In recent weeks and months there has been quite a bit of work towards improving the responsiveness of the Linux desktop with some very significant milestones building up recently and new patches continuing to come. This work is greatly improving the experience of the Linux desktop when the computer is withstanding a great deal of CPU load and memory strain. Fortunately, the exciting improvements are far from over. There is a new patch that has not yet been merged but has undergone a few revisions over the past several weeks and it is quite small -- just over 200 lines of code -- but it does wonders for the Linux desktop.

The patch being talked about is designed to automatically create task groups per TTY in an effort to improve the desktop interactivity under system strain. Mike Galbraith wrote the patch, which is currently in its third version in recent weeks, after Linus Torvalds inspired this idea. In its third form (patch), this patch only adds 224 lines of code to the kernel's scheduler while stripping away nine lines of code, thus only 233 lines of code are in play.

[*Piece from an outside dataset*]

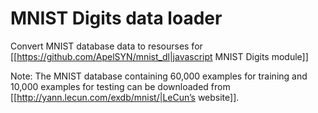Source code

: MNIST Digits data loader
========================

Convert MNIST database data to resourses for [[https://github.com/ApelSYN/mnist_dl|javascript MNIST Digits module]]

Note: The MNIST database containing 60,000 examples for training and 10,000 examples for testing can be downloaded from [[http://yann.lecun.com/exdb/mnist/|LeCun’s website]].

Tests done by Mike show the maximum latency dropping by over ten times and the average latency of the desktop by about 60 times. Linus Torvalds has already heavily praised (in an email) this miracle patch.

Yeah. And I have to say that I'm (very happily) surprised by just how small that patch really ends up being, and how it's not intrusive or ugly either.

I'm also very happy with just what it does to interactive performance. Admittedly, my "testcase" is really trivial (reading email in a web-browser, scrolling around a bit, while doing a "make -j64" on the kernel at the same time), but it's a test-case that is very relevant for me. And it is a _huge_ improvement.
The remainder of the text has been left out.